Mobile technology is revolutionizing entire industries. Sometimes it even creates something new, like ride-sharing services. Uber wouldn’t be possible without mobile phones. The printing business can take advantage of what mobile has to offer as well. Mobile technology isn’t the only factor causing changes in the printing business, but it creates possibilities for printers to create new billable services and deepen relationships with clients.
Smart phones and tablets enable exciting developments happening in the printing business. Mobile barcodes (QR codes), near-field-communi-cations (NFC), and augmented reality (AR) all take individuals into the digital realm from a point that starts with a printed document.
These technologies offer far-ranging possibilities. Printers have barely begun exploiting the capabilities and more importantly, to sell the concepts of mobile-enabled print to their customers.
QR Codes Regaining Popularity
QR codes should be familiar by now. When they first became popular printers rushed to include them in marketing campaigns, sometimes with poor execution. Use of the codes dropped off, but have resurged somewhat after Apple included a QR code reader as part of the iPhone’s camera system.
Apple’s move eliminated the biggest drawback to QR codes–requiring users to download an app, start it, and wait until it was ready to scan. Unfortunately, Android phone users don’t have a built-in QR code reader, so their experience with the technology has not changed.
QR codes send users to mobile-optimized landing pages, videos, product details, the mobile app store, and more. Printers must include the destination as part of the code. Testing is critical to ensure consumers can scan the codes and they lead to the desired web locations. QR codes work well in direct mail or on posters and flyers. Be sure clients will display the printed materials in areas where consumers have mobile access to the internet.
Tapping into Near Field Communications
NFC is the technology that enables the “tap to pay” applications that speed checkouts at retail locations, but printers can affix NFC tags to printed materials, allowing print to communicate with smart phones. Applications might include posters advertising an event. By approaching the poster with a phone, customers could watch promotional videos or movie trailers, buy tickets, or register for a conference. A phone connected to marketing materials featuring NFC tags might download a white paper or lead to a landing page on the web. NFC tags on flyers or brochures could set up appointments for free consultations or download an app to the phone.

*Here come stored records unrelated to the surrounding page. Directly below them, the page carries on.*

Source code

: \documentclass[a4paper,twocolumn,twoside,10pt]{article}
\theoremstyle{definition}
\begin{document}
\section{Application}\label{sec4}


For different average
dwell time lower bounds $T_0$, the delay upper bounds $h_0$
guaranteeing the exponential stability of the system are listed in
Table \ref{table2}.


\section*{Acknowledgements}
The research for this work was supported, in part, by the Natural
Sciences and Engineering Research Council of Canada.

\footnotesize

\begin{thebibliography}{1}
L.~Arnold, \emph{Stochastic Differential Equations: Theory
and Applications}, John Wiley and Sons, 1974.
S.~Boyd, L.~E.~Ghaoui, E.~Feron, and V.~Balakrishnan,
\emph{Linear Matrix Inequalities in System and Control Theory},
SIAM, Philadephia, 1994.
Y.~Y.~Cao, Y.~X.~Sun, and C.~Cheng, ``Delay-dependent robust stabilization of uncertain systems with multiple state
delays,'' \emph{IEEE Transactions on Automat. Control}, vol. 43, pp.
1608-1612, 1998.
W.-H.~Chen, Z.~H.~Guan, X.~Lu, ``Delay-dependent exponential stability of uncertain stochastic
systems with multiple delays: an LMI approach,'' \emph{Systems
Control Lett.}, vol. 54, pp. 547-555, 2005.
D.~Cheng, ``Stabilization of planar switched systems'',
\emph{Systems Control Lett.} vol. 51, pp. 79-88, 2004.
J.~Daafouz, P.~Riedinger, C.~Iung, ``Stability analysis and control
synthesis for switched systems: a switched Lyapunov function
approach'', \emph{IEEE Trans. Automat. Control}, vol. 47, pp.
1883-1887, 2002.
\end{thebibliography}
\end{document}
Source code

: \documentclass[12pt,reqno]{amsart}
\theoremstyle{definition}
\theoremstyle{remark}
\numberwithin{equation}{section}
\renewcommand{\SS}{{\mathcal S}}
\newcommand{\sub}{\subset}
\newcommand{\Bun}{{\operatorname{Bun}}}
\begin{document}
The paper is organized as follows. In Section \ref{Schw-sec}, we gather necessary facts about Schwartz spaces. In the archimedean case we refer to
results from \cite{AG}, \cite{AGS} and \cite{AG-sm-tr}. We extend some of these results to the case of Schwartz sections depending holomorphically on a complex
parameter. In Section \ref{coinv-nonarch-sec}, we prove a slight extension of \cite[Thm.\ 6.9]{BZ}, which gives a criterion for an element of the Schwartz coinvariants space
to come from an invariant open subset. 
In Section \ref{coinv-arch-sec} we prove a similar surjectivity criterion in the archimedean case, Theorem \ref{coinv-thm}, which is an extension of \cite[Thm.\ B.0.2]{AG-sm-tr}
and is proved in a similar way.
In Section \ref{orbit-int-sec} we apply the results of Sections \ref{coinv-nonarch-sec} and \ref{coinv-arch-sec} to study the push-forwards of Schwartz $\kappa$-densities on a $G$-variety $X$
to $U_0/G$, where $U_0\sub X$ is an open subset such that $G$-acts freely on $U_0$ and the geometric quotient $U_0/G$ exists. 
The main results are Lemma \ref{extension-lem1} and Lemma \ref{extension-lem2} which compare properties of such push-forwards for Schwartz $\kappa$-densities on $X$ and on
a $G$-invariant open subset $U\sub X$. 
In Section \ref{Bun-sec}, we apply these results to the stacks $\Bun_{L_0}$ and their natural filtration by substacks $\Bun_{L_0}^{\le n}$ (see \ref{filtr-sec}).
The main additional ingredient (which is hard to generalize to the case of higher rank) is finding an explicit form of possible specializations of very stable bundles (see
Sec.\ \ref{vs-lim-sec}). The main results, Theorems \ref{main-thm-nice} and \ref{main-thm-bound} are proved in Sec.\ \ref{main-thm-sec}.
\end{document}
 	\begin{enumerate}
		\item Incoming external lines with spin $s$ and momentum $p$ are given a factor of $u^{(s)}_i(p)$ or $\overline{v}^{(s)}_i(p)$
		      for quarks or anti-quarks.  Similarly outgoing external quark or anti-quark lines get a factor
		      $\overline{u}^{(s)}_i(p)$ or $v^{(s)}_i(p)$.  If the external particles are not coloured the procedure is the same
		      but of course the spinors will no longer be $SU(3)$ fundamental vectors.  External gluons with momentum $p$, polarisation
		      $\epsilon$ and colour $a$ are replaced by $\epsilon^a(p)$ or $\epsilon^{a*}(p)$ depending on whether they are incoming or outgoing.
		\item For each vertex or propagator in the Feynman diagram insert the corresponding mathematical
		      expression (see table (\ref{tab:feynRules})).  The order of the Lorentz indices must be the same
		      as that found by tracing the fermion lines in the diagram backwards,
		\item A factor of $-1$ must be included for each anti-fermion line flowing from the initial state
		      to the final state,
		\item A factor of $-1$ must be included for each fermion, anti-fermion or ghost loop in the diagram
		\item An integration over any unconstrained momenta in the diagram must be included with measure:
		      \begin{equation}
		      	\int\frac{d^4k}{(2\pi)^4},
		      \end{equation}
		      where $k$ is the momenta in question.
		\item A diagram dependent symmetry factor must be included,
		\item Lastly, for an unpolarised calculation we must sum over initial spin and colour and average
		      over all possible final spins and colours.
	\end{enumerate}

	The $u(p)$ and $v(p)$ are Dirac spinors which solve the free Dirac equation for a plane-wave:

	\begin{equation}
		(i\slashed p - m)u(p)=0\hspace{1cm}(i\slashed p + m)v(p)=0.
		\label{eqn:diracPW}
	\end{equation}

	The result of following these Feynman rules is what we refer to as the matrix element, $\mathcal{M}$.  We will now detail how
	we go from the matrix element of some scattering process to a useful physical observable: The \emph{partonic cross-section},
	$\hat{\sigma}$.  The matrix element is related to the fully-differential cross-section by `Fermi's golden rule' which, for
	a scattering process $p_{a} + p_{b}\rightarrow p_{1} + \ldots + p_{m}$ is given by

NFC tags come in various sizes. The antenna (a thin coiled wire imprinted on the tag) allows the tag to connect with a smart phone which powers the tag. Smaller tags mean shorter antennas so users must place the phone very close to the tag to have them connect. Test various sizes and tags from different manufacturers before going into full-scale production.
Unlike methods that use a phone’s camera for initiating a next step, NFC doesn’t require phone users to download a special app or find the right lighting conditions to allow the phone to read encoded data. As long as the phone is NFC compatible the function is always active.
Is it Real, or is it…Augmented?
Augmented Reality requires an app on the smart phone. Once installed a user points the phone’s camera at a printed piece. When the phone recognizes the printed image, it overlays the static image captured by the camera with a digital layer. The AR app can direct users to web pages, show them videos, play animation, or allow users to interact with content in a variety of ways.
The great thing about AR is it will work on materials you’ve already printed. Scanned images contain no special characters or hidden codes. Printers supply an example of the image for the AR app to recognize, possibly long after they produced the documents. Applications could include signage, marketing materials, menus, or even transactional documents like bank statements or insurance claim reports.
Unlike QR codes, images that trigger AR experiences do not detract from a printed piece’s appearance. An AR app can recognize fine art just as effectively as a jumbo postcard.
If you are using the mail to deliver pieces containing NFC or AR technology, check out postal promotions that discount the postage by 2% during the promotional period. You must sign up in advance. See more information about postal promotions at https://postalpro.usps.com/promotions.
How Mobile Technologies Change Client Relationships
Mobile-enabled technologies allow printers to have meaningful talks with their clients about helping them achieve their business objectives. They take the conversations away from a focus on paper and ink and allow printers to talk with their clients about what comes next. Print becomes the gateway to the most valuable piece of the project instead of the ending point of the discussion.
Talking with clients about these new techniques will be awkward until printers gain experience with them. The best way to get familiar with QR, NFC, and AR is to use them on your own campaigns. Buy some NFC tags and see how they work or contact vendors in the AR space and plan a pilot project. Try out QR codes on your next direct mail campaign.
In-house projects will also help you determine your costs and pricing. We don’t recommend printers use mobile technologies as a way to sell print. Don’t give them away. They have great value and should be sold as such. The printing business is changing and part of the transition includes leveraging new technologies that help clients attract leads, improve customer experience, or retain customers. Get involved and add mobile technologies to your customer presentations.